Now by good luck for my argument there stood near us a country woman with a child in her arms to whom she was holding out a biscuit, repeating as she did so, "Ta!" in that expectant tone which is supposed to encourage childish efforts to pronounce the abbreviated form of thanks.
"Now look, papa!" I cried, "that's the way I should teach a monkey. If I were to hold out a bit of cake to him, and say, 'Ta,'"—(and as I spoke I did so to a highly intelligent little gentleman who sat close to the bars of the cage with his eyes on my face, as if he were well aware that a question of deep importance to himself was being discussed)—
"He would probably snatch it out of your hand without further ceremony," said my father. And, dashing his skinny fingers through the bars, this was, I regret to say, precisely what the little gentleman did. I was quite taken aback; but as we turned round, to my infinite delight, the undutiful baby snatched the biscuit from its mother's hand after a fashion so remarkably similar that we all burst out laughing, and I shouted in triumph,
"Now, papa! children do it too."
"Well, Regie," he answered, "I think you have made out a good case. But the question which now remains is, whether Mrs. Bundle will have your young friends in the nursery."
But Mrs. Bundle's horror at my remarks was too great to admit of her even entering into the joke.
The monkeys were somewhat driven from my mind by the wit and wisdom of the elephant, and the condescension displayed by so large an animal in accepting the light refreshment of penny buns.

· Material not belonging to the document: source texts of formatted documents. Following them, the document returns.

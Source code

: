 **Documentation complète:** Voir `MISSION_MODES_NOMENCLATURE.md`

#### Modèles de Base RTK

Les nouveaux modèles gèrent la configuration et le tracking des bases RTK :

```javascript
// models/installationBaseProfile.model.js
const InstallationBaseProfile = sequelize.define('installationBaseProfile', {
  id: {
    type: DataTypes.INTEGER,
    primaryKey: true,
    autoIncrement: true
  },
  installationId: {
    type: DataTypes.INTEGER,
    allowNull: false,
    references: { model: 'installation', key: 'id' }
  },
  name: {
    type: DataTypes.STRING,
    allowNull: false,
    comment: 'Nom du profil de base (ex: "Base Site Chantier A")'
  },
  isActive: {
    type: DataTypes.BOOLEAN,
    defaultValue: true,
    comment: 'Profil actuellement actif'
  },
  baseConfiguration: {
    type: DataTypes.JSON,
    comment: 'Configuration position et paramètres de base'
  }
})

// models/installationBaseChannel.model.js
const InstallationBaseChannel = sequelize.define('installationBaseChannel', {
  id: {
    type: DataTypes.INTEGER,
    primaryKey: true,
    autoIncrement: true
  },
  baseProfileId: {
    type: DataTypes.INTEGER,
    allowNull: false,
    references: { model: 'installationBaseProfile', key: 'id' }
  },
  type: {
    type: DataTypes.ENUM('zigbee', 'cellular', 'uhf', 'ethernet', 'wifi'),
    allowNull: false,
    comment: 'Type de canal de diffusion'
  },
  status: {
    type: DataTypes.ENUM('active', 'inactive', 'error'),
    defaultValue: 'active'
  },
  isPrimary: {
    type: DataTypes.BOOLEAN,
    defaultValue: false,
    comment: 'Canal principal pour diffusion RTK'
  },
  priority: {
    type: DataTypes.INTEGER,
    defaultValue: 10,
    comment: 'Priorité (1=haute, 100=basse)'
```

After he had had several, Leo began to tease him, holding out a bun and snatching it away again. As he was holding it out for the fourth or fifth time, the elephant extended his trunk as usual, but instead of directing it towards the bun, he deliberately snatched the black velvet cap from Leo's head and swallowed it with a grunt of displeasure. Leo was first frightened, and then a good deal annoyed by the universal roar of laughter which his misfortune occasioned. But he was a good-tempered boy, and soon joined in the laugh himself. Then, as we could not buy him a new cap in the Gardens, he was obliged to walk about for the rest of the time bare-headed; and many were the people who turned round to look a second time after the beautiful boy with the long fair hair—a fact of which Master Lionel was not quite unconscious, I think.
My aunt kindly pressed us to remain with her over Christmas. I longed to see the pantomime, having heard much from my cousins and from Leo of its delights—and of the harlequin, columbine, and clown. But my father wanted to be at home again, and he took me and Rubens and Nurse Bundle with him at the end of November.